Event Registration is a prototype developed for the Police in Norway, with the aim of supporting investigations, preventing crime, and providing statistics for better enterprise governance. The entire back-end stack of the system is based on semantic technologies integrated with Java, by adopting the Apache Jena framework for semantic programming.
RDF – flexible statements
Semantic Web technologies (do not let the «Web» term fool you, as it can be applied totally independent of the Web) include the W3C standards: RDF for serializing data, SPARQL for querying the RDF data, and OWL and RDFs for applying a data model to the data. RDF data can be fully schema-unbound and solely exist as fact-statements, which makes it great for systems where it is not beneficial to agree upon a data-schema up front. This allows for the data schema to evolve, adapt and be extended throughout the life-cycle of the system. In Event Registration, it is important that the police can express anything about everything, meaning that the need for a flexible data structure is huge, and this was the main reason that semantic technologies were adopted in the project.
Event sequences and phenomena search
Imagine a case where a woman comes into the police station to file a police report about a theft. She just came from a large event with a huge and narrow crowd, and suddenly discovered that her wallet was stolen from her bag. The event she was attending, along with the actual theft, are registered as the two first events in the event sequence canvas depicted in Picture 1.
The police have few leads to follow in this case, but two weeks later the victim comes back to the police station and files a new police report regarding the arrival of a letter from a bank stating that she had opened a bank account there. The victim claimed to the police that she had never opened this bank account herself, which could imply that she might have been exposed to an identity theft.
The police now investigate this further by talking to a bank employee at the bank in question, who reveals that the account indeed has been opened in the victim’s name, and that a consumer loan of 500 000 Norwegian Kroner (approximately $60,000 USD) also has been taken up in the same name. Further, the bank employee notices that the consumer loan was paid out to the same bank account, and that one day later there was a purchase of a car from a car retailer. Finally, they see that the remaining money were used in a transaction of some sort abroad, meaning that the offender had already left the country.

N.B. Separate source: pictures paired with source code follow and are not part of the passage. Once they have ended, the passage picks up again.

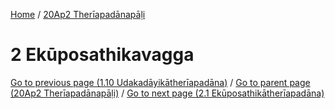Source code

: 
[Home](/) / [20Ap2 Therīapadānapāḷi](../20Ap2.md)

# 2 Ekūposathikavagga


[Go to previous page (1.10 Udakadāyikātherīapadāna)](1/1.10.md) / [Go to parent page (20Ap2 Therīapadānapāḷi)](0.md) / [Go to next page (2.1 Ekūposathikātherīapadāna)](2/2.1.md)


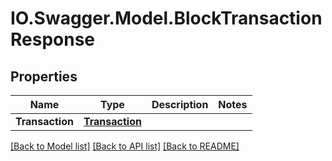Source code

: # IO.Swagger.Model.BlockTransactionResponse
## Properties

Name | Type | Description | Notes
------------ | ------------- | ------------- | -------------
**Transaction** | [**Transaction**](Transaction.md) |  | 

[[Back to Model list]](../README.md#documentation-for-models) [[Back to API list]](../README.md#documentation-for-api-endpoints) [[Back to README]](../README.md)

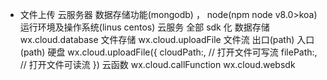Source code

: - 文件上传
  云服务器  数据存储功能(mongodb) ， node(npm node v8.0>koa)运行环境及操作系统(linus centos)
  云服务 全部 sdk 化 数据存储 wx.cloud.database
  文件存储 wx.cloud.uploadFile
    文件流 出口(path) 入口(path) 硬盘
    wx.cloud.uploadFile({
        cloudPath:,   // 打开文件可写流
        filePath:,    // 打开文件可读流
    })
  云函数 wx.cloud.callFunction
  wx.cloud.websdk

The chain of events are registered by the police, and now that they have a hypothesis of how the events occurred, they can use the «Phenomena-search» functionality in order to identify similar cases (see Picture 2).
In Picture 2 the police have drawn a pattern on the search canvas to the left, matching the chain of events from Picture 1. This functionality allows the police to see all clusters of patterns across other cases that match the pattern from the search canvas. The search results on the right side are patterns in other cases that match the pattern from the search canvas, meaning that the police can disclose phenomena, and gain valuable insight and knowledge from similar cases.
This blog post merely scratches the surface of the full range of possibilities in the phenomena search, as we have not even touched on the filtering of attribute values, or adding geographical places or persons and their roles into the equation. However, the example provided still illustrates that when discovering phenomena in crime across cases the police are able to see patterns that can aid them in terms of preventing crime and solving cases.
For instance, they could prevent similar thefts from happening by encouraging people at large events to secure their valuables properly, allocate police resources at such events more efficiently, and also having a look at how the routines for opening bank accounts and taking up loans can be more secure.
Finally, the chain of events are suggesting that several organized criminal groups are cooperating in this type of crime, as it clearly points to one group being responsible for stealing identity papers and selling them to others that want fake papers. This makes it easier for the police to understand what they are up against, and the knowledge and experiences extracted from similar cases can be extremely valuable for the investigation.
The technical part of the phenomena search starts off with the requesting client building a JSON search criteria structure of the entities and the relations between them from the search canvas.
The next step is to convert the JSON search criteria into SPARQL queries by using the ARQ API in the Apache Jena framework. ARQ is a component in Jena meant for dynamically building SPARQL queries and executing them against an RDF database, in this case a Jena RDF database implementation called TDB.
Finally, the results of the executed SPARQL query is converted into a JSON structure that is sent back to the client issuing the initial request. Picture 3 shows an overview of entire data flow of the phenomena search.